Если бы не примиряющее «еще», Кармаль воспринял бы слова гостя как издевку – он едва не поинтересовался в ответ, нельзя ли было сместить Иосифа Сталина тем же демократическим путем? Но вместо этого Бабрак сказал:

– У нас все руководители сменялись самым демократическим способом. И Закир Шах, и Дауд, и товарищ Нур Мухаммед Тараки.

«А ты сам не боишься стать следующим? Следующим после Амина?» – спросил глазами генерал КГБ.

– Воля народа движется вперед извилистым путем. И чтобы соединить ее с властью, нужна смелость. Как говорят французы, кураж. И сила. Одного не хватит, не достанет другого – лучше сойти с пути в сторону. – Кармаль посмотрел на Калинникова долгим взглядом, и тот, наверное, впервые уловил сжигающий народы огонь власти.

– Мой народ – народ воинов. Он хорошо умеет воевать. Слишком хорошо. Лучше, чем умеет жить в мире. Амин не научит его жить в мире.

По приезде в Москву Калинников сразу же явился к Крюкову. Тот выслушал генерала внимательно, но Калинникову казалось, что начальник, обычно сосредоточенный и внимательный к докладам, думает о своем.

Калинников подготовился. Он убедительно изложил ту точку зрения, что объективные и субъективные предпосылки как раз созрели для того, чтобы заменить отчуждающегося от народа и от истинных друзей товарища Амина ручным товарищем Кармалем. Выгоды налицо, даже если история про парчамистское подполье на добрую половину была плодом воображения опального политика. Собственно, когда генерала посылали в Прагу, все это и ему, и Крюкову, было понятно, так что Калинников тем более недоумевал, отчего это его доклад встречает даже некоторое раздражение начальника СВР. Неужели в Кремле за два дня что-то передумали? Вот тебе и пражские пирожные…

– Что он там говорил? Какая поддержка ему нужна? Армия? Может быть, весь Варшавский блок двинуть по зову товарища Кармаля? – заскрипел Крюков, попутно ставя коротенькие закорючки на листе бумаги.
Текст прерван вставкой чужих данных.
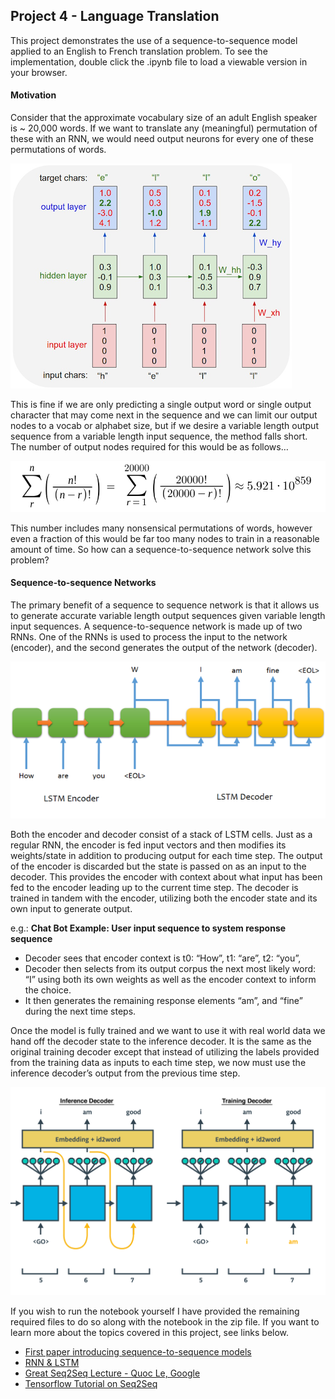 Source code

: ## Project 4 - Language Translation

This project demonstrates the use of a sequence-to-sequence model applied to an English to French translation problem. To see the implementation, double click the .ipynb file to load a viewable version in your browser.

#### Motivation 
Consider that the approximate vocabulary size of an adult English speaker is ~ 20,000 words. If we want to translate any (meaningful) permutation of these with an RNN, we would need output neurons for every one of these permutations of words.

![alt text](char-rnn.png "Character Wise RNN: The output of the RNN at any time step is always 1 character from a total of 26 possible characters. Its output size is fixed and its output layer is a reasonable size.")

This is fine if we are only predicting a single output word or single output character that may come next in the sequence and we can limit our output nodes to a vocab or alphabet size, but if we desire a variable length output sequence from a variable length input sequence, the method falls short. The number of output nodes required for this would be as follows…


![alt text](Sum.png "Number of Output neurons required")

This number includes many nonsensical permutations of words, however even a fraction of this would be far too many nodes to train in a reasonable amount of time. So how can a sequence-to-sequence network solve this problem?



#### Sequence-to-sequence Networks
The primary benefit of a sequence to sequence network is that it allows us to generate accurate variable length output sequences given variable length input sequences.  A sequence-to-sequence network is made up of two RNNs. One of the RNNs is used to process the input to the network (encoder), and the second generates the output of the network (decoder).

![alt text](seq2seq1.png "Seq2Seq Model")

Both the encoder and decoder consist of a stack of LSTM cells. Just as a regular RNN, the encoder is fed input vectors and then modifies its weights/state in addition to producing output for each time step. The output of the encoder is discarded but the state is passed on as an input to the decoder. This provides the encoder with context about what input has been fed to the encoder leading up to the current time step. The decoder is trained in tandem with the encoder, utilizing both the encoder state and its own input to generate output. 

e.g.: **Chat Bot Example: User input sequence to system response sequence**
* Decoder sees that encoder context is t0: “How”, t1: “are”, t2: “you”,
* Decoder then selects from its output corpus the next most likely word: “I” using both its own weights as well as the encoder context to inform the choice. 
* It then generates the remaining response elements “am”, and “fine” during the next time steps.

Once the model is fully trained and we want to use it with real world data we hand off the decoder state to the inference decoder. It is the same as the original training decoder except that instead of utilizing the labels provided from the training data as inputs to each time step, we now must use the inference decoder’s output from the previous time step.

![alt text](decoders.png "Comparison of Training & Inference Decoders")

 If you wish to run the notebook yourself I have provided the remaining required files to do so along with the notebook in the zip file. If you want to learn more about the topics covered in this project, see links below. 

* [First paper introducing sequence-to-sequence models](https://arxiv.org/abs/1406.1078)
* [RNN & LSTM](https://deeplearning4j.org/lstm.html)
* [Great Seq2Seq Lecture - Quoc Le, Google](https://www.youtube.com/watch?v=G5RY_SUJih4)
* [Tensorflow Tutorial on Seq2Seq](https://www.tensorflow.org/tutorials/seq2seq)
«Вот уж точно, фамилия делает человека», – ехидно заметил про себя Калинников.

– Подполье. Сколько у него людей в подполье? Могут они блокировать армейские части? Могут они повернуть их против гвардии Амина? Хоть одну часть? Гвардию?

Калинников покачал головой.

– Так, хорошо. Уже хорошо. А почему вы, Аркадий Степанович, думаете, что «братья-мусульмане» примут Бабрака? Почему не наоборот? Им ведь нужна война! А мы, ничего не приобретя, заодно потеряем доверие просоветски настроенных слоев. Генералитета. Интеллигенции. Как вы все лихо шашками размахиваете.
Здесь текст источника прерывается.